Antes de
comenzar con este tema debemos saber que la identidad es saber quién es uno,
hacia donde se dirige en la vida y en qué forma uno encaja en la sociedad. Se
refiere a la estabilidad que requiere una persona para lograr la transición de
la dependencia a la independencia de sí
mismo.
En otras
palabras es la sensación de ser un individuo único, una especie de sentimiento
de singularidad individual que uno experimenta como alguien irrepetible.
Los cinco
puntos que debemos considerar sobre la identidad:
1.- La
identidad se construye en interacción con otros.
2.- La
identidad es una definición totalmente construida del ser.
3.- En la
definición son centrales:
ü
Sentido del ser
ü
Continuidad espacio
temporal
ü
Reconocimiento por
otros de la existencia
4.- L
identidad es un fenómeno eminentemente subjetivo con un fuerte componente
emocional.
5.- La
formación de la identidad implica un proceso de reconocimiento y valorización
de la propia individualidad.
A medida
que los adolescentes buscan su identidad experimentan con diferentes roles,
pero cuando no se resuelve eficazmente esta cris de identidad los adolescentes
experimentan lo que Erikson lo denomina como la confusión puesto que la mayoría
de los flamantes adolescentes sufren, porque ven que la naturaleza, los
desaloja de su cuerpo de niños sin aviso y el mundo de los adultos está aún
ajeno y lejano.
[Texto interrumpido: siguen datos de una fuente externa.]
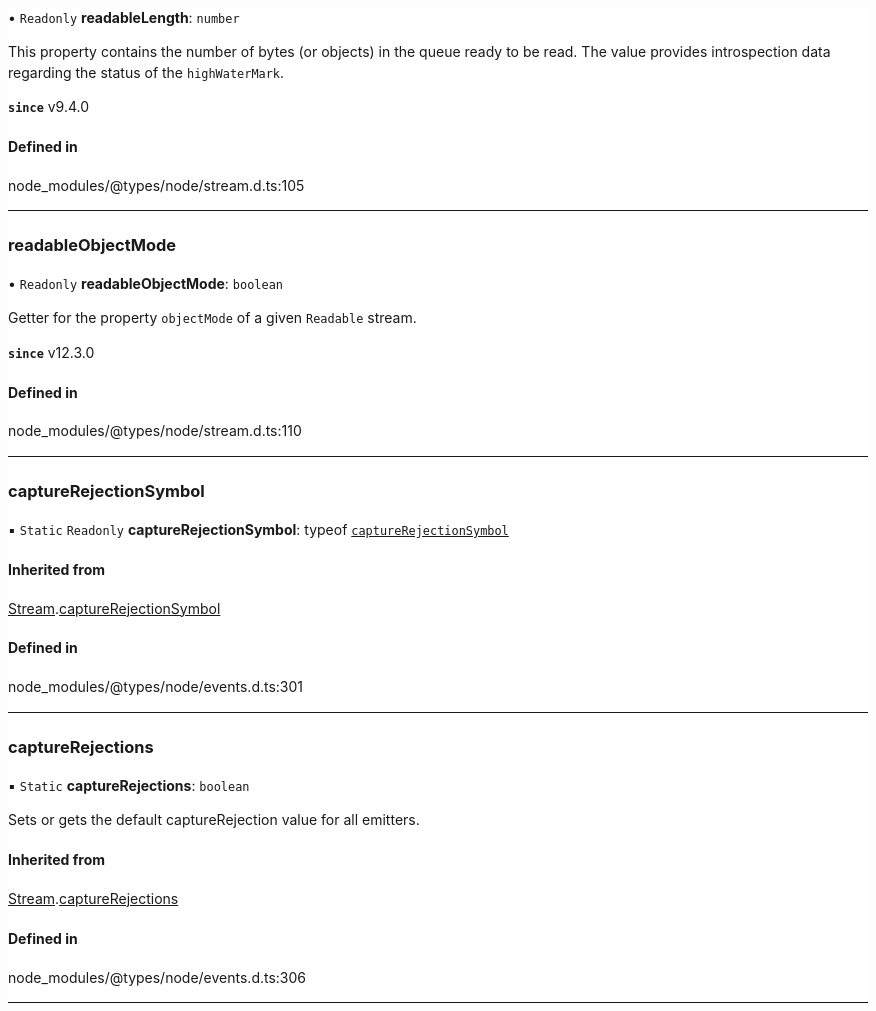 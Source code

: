 • `Readonly` **readableLength**: `number`

This property contains the number of bytes (or objects) in the queue
ready to be read. The value provides introspection data regarding
the status of the `highWaterMark`.

**`since`** v9.4.0

#### Defined in

node_modules/@types/node/stream.d.ts:105

___

### readableObjectMode

• `Readonly` **readableObjectMode**: `boolean`

Getter for the property `objectMode` of a given `Readable` stream.

**`since`** v12.3.0

#### Defined in

node_modules/@types/node/stream.d.ts:110

___

### captureRejectionSymbol

▪ `Static` `Readonly` **captureRejectionSymbol**: typeof [`captureRejectionSymbol`](internal_.IncomingMessage.md#capturerejectionsymbol)

#### Inherited from

[Stream](internal_.Stream.md).[captureRejectionSymbol](internal_.Stream.md#capturerejectionsymbol)

#### Defined in

node_modules/@types/node/events.d.ts:301

___

### captureRejections

▪ `Static` **captureRejections**: `boolean`

Sets or gets the default captureRejection value for all emitters.

#### Inherited from

[Stream](internal_.Stream.md).[captureRejections](internal_.Stream.md#capturerejections)

#### Defined in

node_modules/@types/node/events.d.ts:306

___
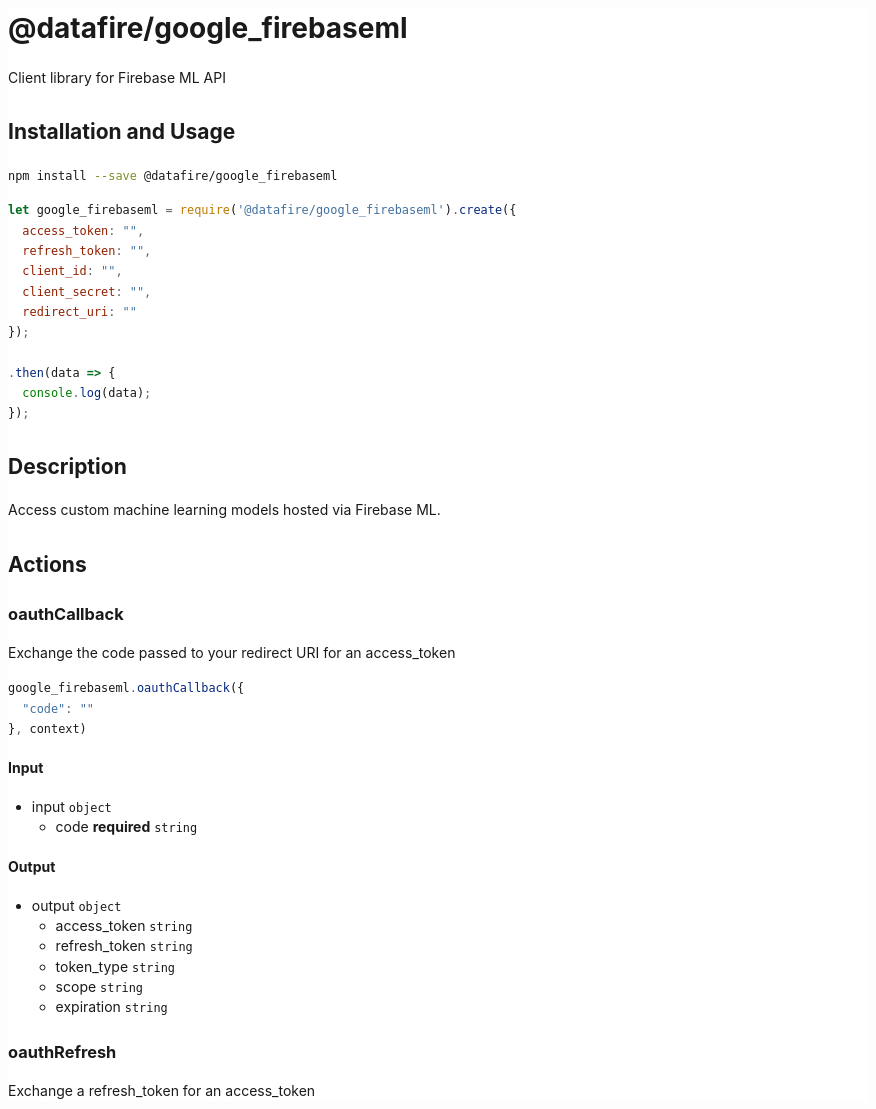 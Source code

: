 # @datafire/google_firebaseml

Client library for Firebase ML API

## Installation and Usage
```bash
npm install --save @datafire/google_firebaseml
```
```js
let google_firebaseml = require('@datafire/google_firebaseml').create({
  access_token: "",
  refresh_token: "",
  client_id: "",
  client_secret: "",
  redirect_uri: ""
});

.then(data => {
  console.log(data);
});
```

## Description

Access custom machine learning models hosted via Firebase ML.

## Actions

### oauthCallback
Exchange the code passed to your redirect URI for an access_token


```js
google_firebaseml.oauthCallback({
  "code": ""
}, context)
```

#### Input
* input `object`
  * code **required** `string`

#### Output
* output `object`
  * access_token `string`
  * refresh_token `string`
  * token_type `string`
  * scope `string`
  * expiration `string`

### oauthRefresh
Exchange a refresh_token for an access_token
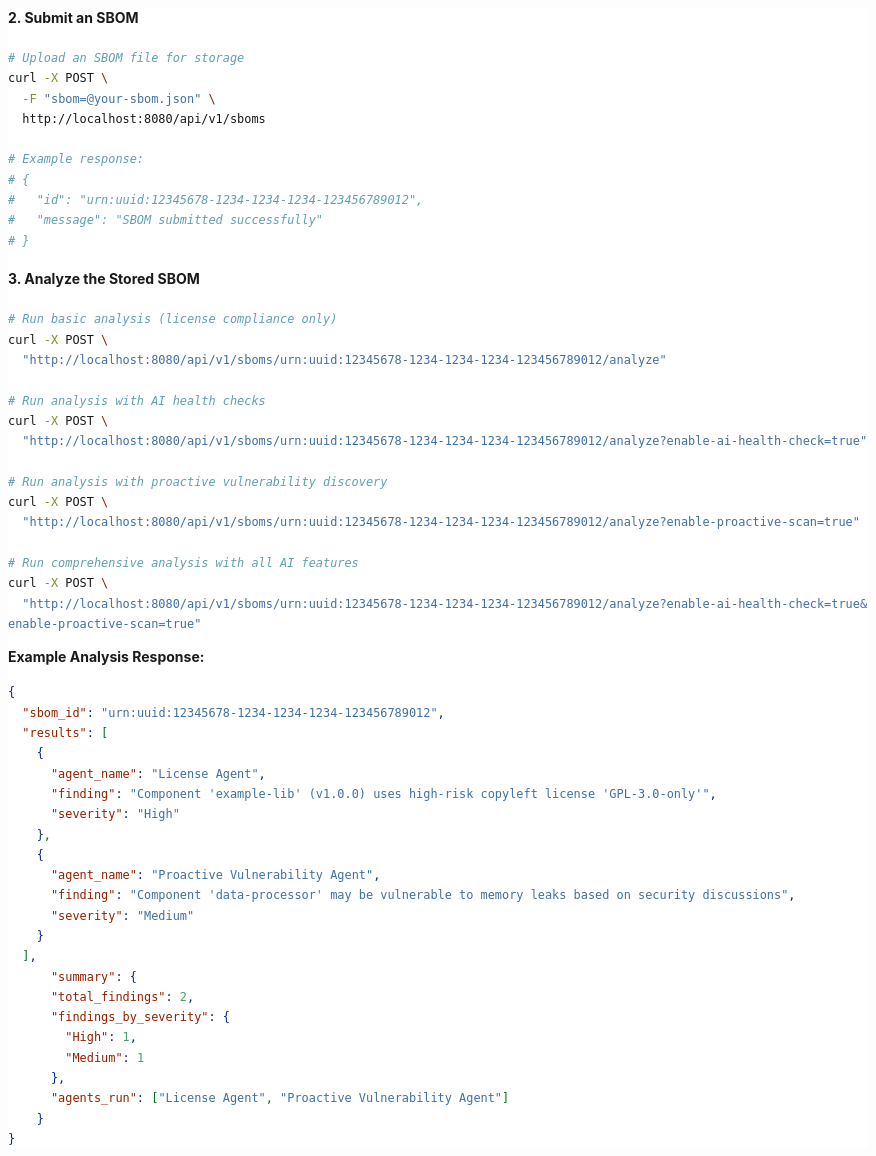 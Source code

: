 #### 2. Submit an SBOM
```bash
# Upload an SBOM file for storage
curl -X POST \
  -F "sbom=@your-sbom.json" \
  http://localhost:8080/api/v1/sboms

# Example response:
# {
#   "id": "urn:uuid:12345678-1234-1234-1234-123456789012",
#   "message": "SBOM submitted successfully"
# }
```

#### 3. Analyze the Stored SBOM
```bash
# Run basic analysis (license compliance only)
curl -X POST \
  "http://localhost:8080/api/v1/sboms/urn:uuid:12345678-1234-1234-1234-123456789012/analyze"

# Run analysis with AI health checks
curl -X POST \
  "http://localhost:8080/api/v1/sboms/urn:uuid:12345678-1234-1234-1234-123456789012/analyze?enable-ai-health-check=true"

# Run analysis with proactive vulnerability discovery
curl -X POST \
  "http://localhost:8080/api/v1/sboms/urn:uuid:12345678-1234-1234-1234-123456789012/analyze?enable-proactive-scan=true"

# Run comprehensive analysis with all AI features
curl -X POST \
  "http://localhost:8080/api/v1/sboms/urn:uuid:12345678-1234-1234-1234-123456789012/analyze?enable-ai-health-check=true&enable-proactive-scan=true"
```

**Example Analysis Response:**
```json
{
  "sbom_id": "urn:uuid:12345678-1234-1234-1234-123456789012",
  "results": [
    {
      "agent_name": "License Agent",
      "finding": "Component 'example-lib' (v1.0.0) uses high-risk copyleft license 'GPL-3.0-only'",
      "severity": "High"
    },
    {
      "agent_name": "Proactive Vulnerability Agent",
      "finding": "Component 'data-processor' may be vulnerable to memory leaks based on security discussions",
      "severity": "Medium"
    }
  ],
      "summary": {
      "total_findings": 2,
      "findings_by_severity": {
        "High": 1,
        "Medium": 1
      },
      "agents_run": ["License Agent", "Proactive Vulnerability Agent"]
    }
}
```

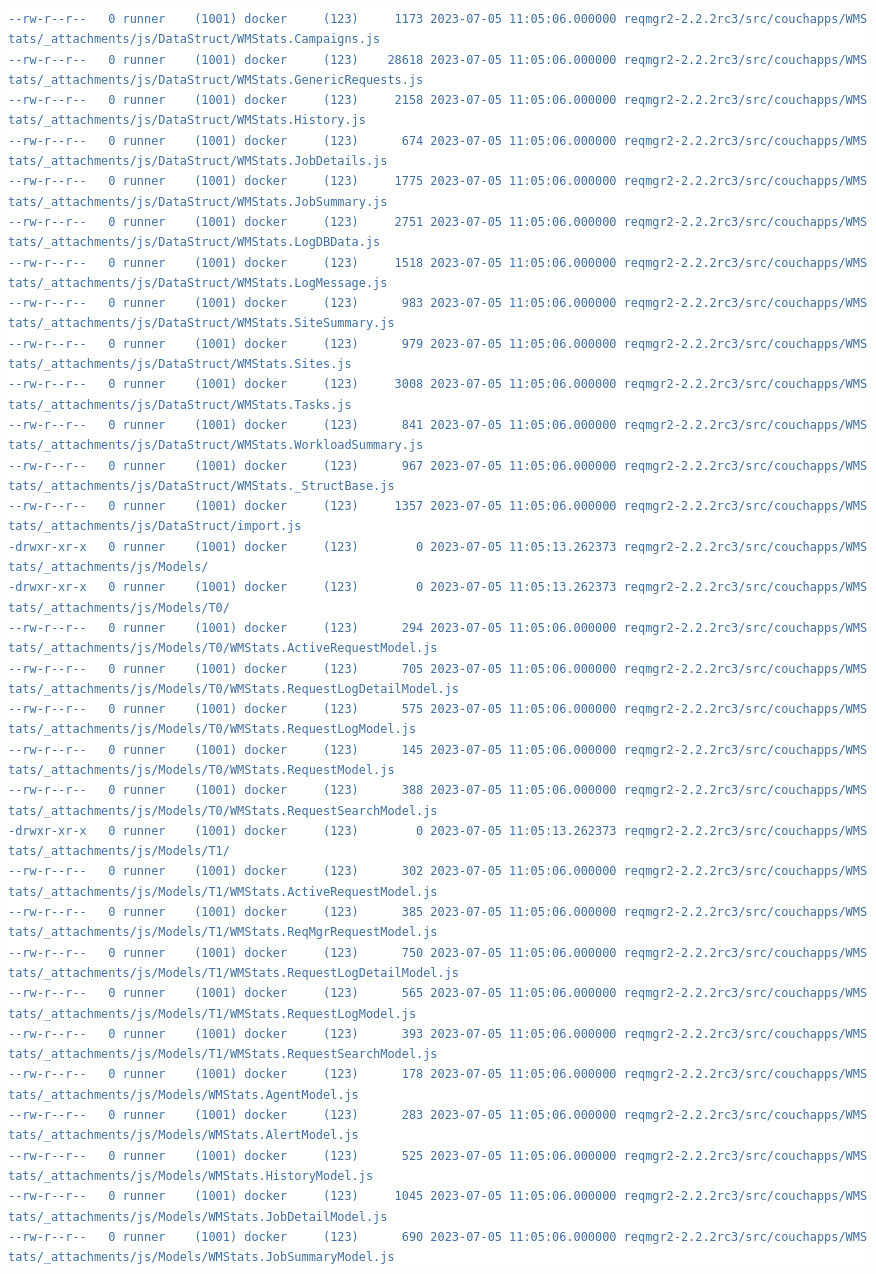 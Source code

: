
 ```diff
--rw-r--r--   0 runner    (1001) docker     (123)     1173 2023-07-05 11:05:06.000000 reqmgr2-2.2.2rc3/src/couchapps/WMStats/_attachments/js/DataStruct/WMStats.Campaigns.js
--rw-r--r--   0 runner    (1001) docker     (123)    28618 2023-07-05 11:05:06.000000 reqmgr2-2.2.2rc3/src/couchapps/WMStats/_attachments/js/DataStruct/WMStats.GenericRequests.js
--rw-r--r--   0 runner    (1001) docker     (123)     2158 2023-07-05 11:05:06.000000 reqmgr2-2.2.2rc3/src/couchapps/WMStats/_attachments/js/DataStruct/WMStats.History.js
--rw-r--r--   0 runner    (1001) docker     (123)      674 2023-07-05 11:05:06.000000 reqmgr2-2.2.2rc3/src/couchapps/WMStats/_attachments/js/DataStruct/WMStats.JobDetails.js
--rw-r--r--   0 runner    (1001) docker     (123)     1775 2023-07-05 11:05:06.000000 reqmgr2-2.2.2rc3/src/couchapps/WMStats/_attachments/js/DataStruct/WMStats.JobSummary.js
--rw-r--r--   0 runner    (1001) docker     (123)     2751 2023-07-05 11:05:06.000000 reqmgr2-2.2.2rc3/src/couchapps/WMStats/_attachments/js/DataStruct/WMStats.LogDBData.js
--rw-r--r--   0 runner    (1001) docker     (123)     1518 2023-07-05 11:05:06.000000 reqmgr2-2.2.2rc3/src/couchapps/WMStats/_attachments/js/DataStruct/WMStats.LogMessage.js
--rw-r--r--   0 runner    (1001) docker     (123)      983 2023-07-05 11:05:06.000000 reqmgr2-2.2.2rc3/src/couchapps/WMStats/_attachments/js/DataStruct/WMStats.SiteSummary.js
--rw-r--r--   0 runner    (1001) docker     (123)      979 2023-07-05 11:05:06.000000 reqmgr2-2.2.2rc3/src/couchapps/WMStats/_attachments/js/DataStruct/WMStats.Sites.js
--rw-r--r--   0 runner    (1001) docker     (123)     3008 2023-07-05 11:05:06.000000 reqmgr2-2.2.2rc3/src/couchapps/WMStats/_attachments/js/DataStruct/WMStats.Tasks.js
--rw-r--r--   0 runner    (1001) docker     (123)      841 2023-07-05 11:05:06.000000 reqmgr2-2.2.2rc3/src/couchapps/WMStats/_attachments/js/DataStruct/WMStats.WorkloadSummary.js
--rw-r--r--   0 runner    (1001) docker     (123)      967 2023-07-05 11:05:06.000000 reqmgr2-2.2.2rc3/src/couchapps/WMStats/_attachments/js/DataStruct/WMStats._StructBase.js
--rw-r--r--   0 runner    (1001) docker     (123)     1357 2023-07-05 11:05:06.000000 reqmgr2-2.2.2rc3/src/couchapps/WMStats/_attachments/js/DataStruct/import.js
-drwxr-xr-x   0 runner    (1001) docker     (123)        0 2023-07-05 11:05:13.262373 reqmgr2-2.2.2rc3/src/couchapps/WMStats/_attachments/js/Models/
-drwxr-xr-x   0 runner    (1001) docker     (123)        0 2023-07-05 11:05:13.262373 reqmgr2-2.2.2rc3/src/couchapps/WMStats/_attachments/js/Models/T0/
--rw-r--r--   0 runner    (1001) docker     (123)      294 2023-07-05 11:05:06.000000 reqmgr2-2.2.2rc3/src/couchapps/WMStats/_attachments/js/Models/T0/WMStats.ActiveRequestModel.js
--rw-r--r--   0 runner    (1001) docker     (123)      705 2023-07-05 11:05:06.000000 reqmgr2-2.2.2rc3/src/couchapps/WMStats/_attachments/js/Models/T0/WMStats.RequestLogDetailModel.js
--rw-r--r--   0 runner    (1001) docker     (123)      575 2023-07-05 11:05:06.000000 reqmgr2-2.2.2rc3/src/couchapps/WMStats/_attachments/js/Models/T0/WMStats.RequestLogModel.js
--rw-r--r--   0 runner    (1001) docker     (123)      145 2023-07-05 11:05:06.000000 reqmgr2-2.2.2rc3/src/couchapps/WMStats/_attachments/js/Models/T0/WMStats.RequestModel.js
--rw-r--r--   0 runner    (1001) docker     (123)      388 2023-07-05 11:05:06.000000 reqmgr2-2.2.2rc3/src/couchapps/WMStats/_attachments/js/Models/T0/WMStats.RequestSearchModel.js
-drwxr-xr-x   0 runner    (1001) docker     (123)        0 2023-07-05 11:05:13.262373 reqmgr2-2.2.2rc3/src/couchapps/WMStats/_attachments/js/Models/T1/
--rw-r--r--   0 runner    (1001) docker     (123)      302 2023-07-05 11:05:06.000000 reqmgr2-2.2.2rc3/src/couchapps/WMStats/_attachments/js/Models/T1/WMStats.ActiveRequestModel.js
--rw-r--r--   0 runner    (1001) docker     (123)      385 2023-07-05 11:05:06.000000 reqmgr2-2.2.2rc3/src/couchapps/WMStats/_attachments/js/Models/T1/WMStats.ReqMgrRequestModel.js
--rw-r--r--   0 runner    (1001) docker     (123)      750 2023-07-05 11:05:06.000000 reqmgr2-2.2.2rc3/src/couchapps/WMStats/_attachments/js/Models/T1/WMStats.RequestLogDetailModel.js
--rw-r--r--   0 runner    (1001) docker     (123)      565 2023-07-05 11:05:06.000000 reqmgr2-2.2.2rc3/src/couchapps/WMStats/_attachments/js/Models/T1/WMStats.RequestLogModel.js
--rw-r--r--   0 runner    (1001) docker     (123)      393 2023-07-05 11:05:06.000000 reqmgr2-2.2.2rc3/src/couchapps/WMStats/_attachments/js/Models/T1/WMStats.RequestSearchModel.js
--rw-r--r--   0 runner    (1001) docker     (123)      178 2023-07-05 11:05:06.000000 reqmgr2-2.2.2rc3/src/couchapps/WMStats/_attachments/js/Models/WMStats.AgentModel.js
--rw-r--r--   0 runner    (1001) docker     (123)      283 2023-07-05 11:05:06.000000 reqmgr2-2.2.2rc3/src/couchapps/WMStats/_attachments/js/Models/WMStats.AlertModel.js
--rw-r--r--   0 runner    (1001) docker     (123)      525 2023-07-05 11:05:06.000000 reqmgr2-2.2.2rc3/src/couchapps/WMStats/_attachments/js/Models/WMStats.HistoryModel.js
--rw-r--r--   0 runner    (1001) docker     (123)     1045 2023-07-05 11:05:06.000000 reqmgr2-2.2.2rc3/src/couchapps/WMStats/_attachments/js/Models/WMStats.JobDetailModel.js
--rw-r--r--   0 runner    (1001) docker     (123)      690 2023-07-05 11:05:06.000000 reqmgr2-2.2.2rc3/src/couchapps/WMStats/_attachments/js/Models/WMStats.JobSummaryModel.js
``` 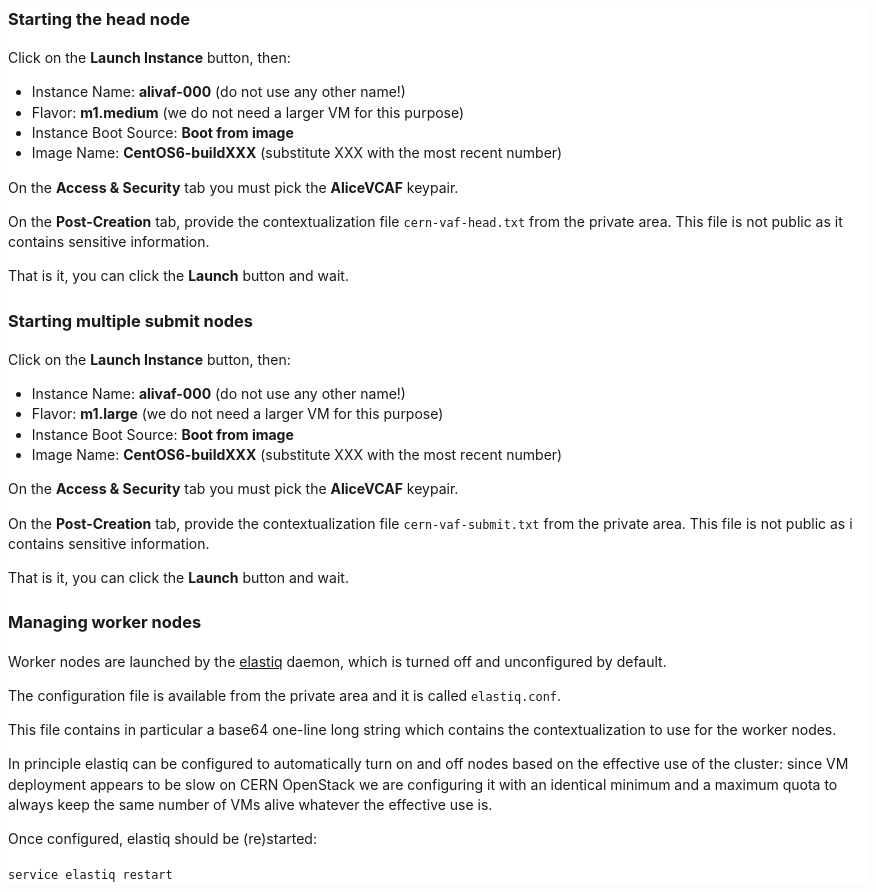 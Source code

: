 ### Starting the head node

Click on the **Launch Instance** button, then:

* Instance Name: **alivaf-000** (do not use any other name!)
* Flavor: **m1.medium** (we do not need a larger VM for this purpose)
* Instance Boot Source: **Boot from image**
* Image Name: **CentOS6-buildXXX** (substitute XXX with the most recent number)

On the **Access & Security** tab you must pick the **AliceVCAF** keypair.

On the **Post-Creation** tab, provide the contextualization file
`cern-vaf-head.txt` from the private area. This file is not public as it
contains sensitive information.

That is it, you can click the **Launch** button and wait.


### Starting multiple submit nodes

Click on the **Launch Instance** button, then:

* Instance Name: **alivaf-000** (do not use any other name!)
* Flavor: **m1.large** (we do not need a larger VM for this purpose)
* Instance Boot Source: **Boot from image**
* Image Name: **CentOS6-buildXXX** (substitute XXX with the most recent number)

On the **Access & Security** tab you must pick the **AliceVCAF** keypair.

On the **Post-Creation** tab, provide the contextualization file
`cern-vaf-submit.txt` from the private area. This file is not public as i
contains sensitive information.

That is it, you can click the **Launch** button and wait.


### Managing worker nodes

Worker nodes are launched by the [elastiq](https://github.com/dberzano/elastiq)
daemon, which is turned off and unconfigured by default.

The configuration file is available from the private area and it is called
`elastiq.conf`.

This file contains in particular a base64 one-line long string which contains
the contextualization to use for the worker nodes.

In principle elastiq can be configured to automatically turn on and off nodes
based on the effective use of the cluster: since VM deployment appears to be
slow on CERN OpenStack we are configuring it with an identical minimum and a
maximum quota to always keep the same number of VMs alive whatever the effective
use is.

Once configured, elastiq should be (re)started:

```bash
service elastiq restart
```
Se sienten envueltos en una serie de cambios que el crecimiento
les genera en lo físico, que a su vez les produce un intenso desajuste
psicológico, definido por crisis de identidad y por sentimientos de
ambivalencia. Se preguntan ¿quién soy? y ¿qué soy? Y sienten la dualidad de
desear y temer a la vez cuestiones fundamentales para su vida como la sexualidad.
Esta
transición en la antigüedad era recibida con celebraciones y ritos. El paso del
tiempo fue erosionando estas costumbres. Sin embargo, esta crisis vital sigue
empeñándose tozudamente en provocar enormes problemas en los “ex-niños”, que
sienten confusión, resistencia y miedos, y como resultado nos encontramos
frente a cambios de conducta. Los padres también se sienten influidos por esta
fase que atraviesan sus hijos. Las pulsiones sexuales nacientes y las conductas
contradictorias que presentan; despiertan desorientación en la crianza.
Los padres
se cuestionan y oscilan entre la angustia y la indulgencia. El estado de
adolescencia se prolonga según las proyecciones que los jóvenes reciben de los
adultos y según lo que la sociedad les impone como límite de exploración.
Los jóvenes
sienten que algo les está sucediendo, incómodos y preocupados, sienten intriga
y miedo por los impulsos sobre todo en el plano sexual, el cuerpo puede
parecerles prestado, que no está hecho a medida, se enamoran de sí mismos y al
mismo tiempo no se cuidan al vestirse o asearse. Niegan su nuevo aspecto,
tratan de hacer como si no existiera. A pesar de la información todo ello puede
espantarlos.
Otra de las
cuestiones que descolocan a los jóvenes es que se espera de ellos actitudes de
adulto. Esto los obliga a dejar de refugiarse en su rol de chico y por eso
deben reacomodarse. Les fastidia su nuevo aspecto, pero quisieran volver a su
antiguo rol. Esta muda afecta a los jóvenes según su carácter y educación.
Es
frecuente que los jóvenes no puedan verbalizar sus temores, muchos tienden a
aislarse, otros desarrollan síntomas, y si éstos miedos no son tomados a
tiempo, pueden generar angustia, ansiedad y depresiones que paralizan y a veces
se transforman en conflictos que arrastrarán de por vida.